Seeing as all of this is many billions of years from now, I'm not worrying about it much. $;-)
I don’t agree that the universe will die a cold death.
If Einstein’s picture of Space-Time is correct, that it is like a rubber sheet with mass depressing it [gravity wells] in all it’s different forms and locations, then even if there were only two black holes left and they were trillions of light years apart, they would eventually collide............
Read it many times.......................
Thanks!
Asimov’s story is very interesting—no doubt.
But—it is based on extrapolation of our present knowledge—which will probably be laughably obsolete in a few hundred years.
One way to think about this is to take a look at the 1494 Treaty of Tordesillas—where the Kings of Spain and Portugal met with the Pope and divided the world in halves for their two empires.
They could never have imagined the world of today.
So it will be for current hairless apes—the universe is _not_ going to play by our “laws” or “rules”.
Celestial FiReworks or What?!?
Wow!!
Soap&Suds
Rinse
Wring Dry
Repeat
—
The Universe(s) recycle , Do you? :-}
I captured this galaxy last week. It's called M51 Whirlpool Galaxy. It's one of my favorites to visit.
M51 Galaxy and its companion, NGC 5195, is located about 30 million light years away. M51 estimated diameter is 76,000 light-years. It is believed a large black hole resides at the galaxy core or center.
225x30' ISO 2500 - Total iteration time 1h52m30s.
Whirlpool Galaxy with it’s Maytag-along Galaxy...........
Larry Niven did a whole series of SF stories about this phenomenon. TO the point, a race of aliens called Puppeteers were running the galaxy for eons — sort of like how the Dutch ran circles around everybody in Europe when their trading empire was at its peak. Then, the Puppeteers hired some guy to go take a peak at the center of the galaxy in an experimental ship they developed. He came back with a report that, yes, the center was a black hole. Worse, it had consumed a bunch of stars, causing them to explode. The products of this was a wave of high-energy, fatal, sanitizing particles coming thisaway. That wave would arrive in 20k years. Oops. Puppeteers were notorious cowards. So, they dropped everything and scrammed for the next galaxy over.
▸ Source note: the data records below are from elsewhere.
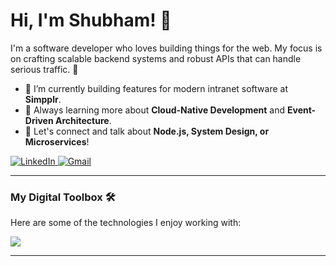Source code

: # Hi, I'm Shubham! 👋

I'm a software developer who loves building things for the web. My focus is on crafting scalable backend systems and robust APIs that can handle serious traffic. 🚀

- 🔭 I’m currently building features for modern intranet software at **Simpplr**.
- 🌱 Always learning more about **Cloud-Native Development** and **Event-Driven Architecture**.
- 💬 Let's connect and talk about **Node.js, System Design, or Microservices**!

<p align="left">
  <a href="https://www.linkedin.com/in/shubhamynr22/" target="_blank">
    <img src="https://skillicons.dev/icons?i=linkedin" alt="LinkedIn" />
  </a>
  <a href="mailto:shubhamynr22@gmail.com">
    <img src="https://skillicons.dev/icons?i=gmail" alt="Gmail"/>
  </a>
</p>

---

### My Digital Toolbox 🛠️

Here are some of the technologies I enjoy working with:

<p align="left">
  <a href="https://skillicons.dev">
    <img src="https://skillicons.dev/icons?i=js,ts,java,nodejs,express,nestjs,react,postgres,mongodb,redis,docker,kubernetes,aws,kafka,rabbitmq,git,graphql&perline=9" />
  </a>
</p>

---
This collapsed the entire galactic economy for years.
There were about a dozen follow-on novels about this. Fascinating read if you are willing to suspend disbelief on a few things.
It’s interesting as NGC 5195 appears as part of the M51 system but it’s not. NGC 5195 is actually separate and moving in behind M51.
And then it won’t be seen anymore, like the Kenmore Galaxy.................
I pity any life forms that may have developed that close to all the chaos and gravity well ( if such a thing were possible and observable), but I’m sure their end was quick, although we observing it from farther away would see it as an agonizing slow death.
Filaments, Schmilaments! What I see is a giant, heart-stopping demon with its shoulders and neck, particularly its spine, in red. Its purple left horn is broken off and the eye at the base of its skull under its good horn is fixed squarely on us! Ha, ha... I cannot look at random patterns and not see stuff... It's the me, before my mathematical and scientific training came along and tried to fix my brain. And it refuses to die, lol.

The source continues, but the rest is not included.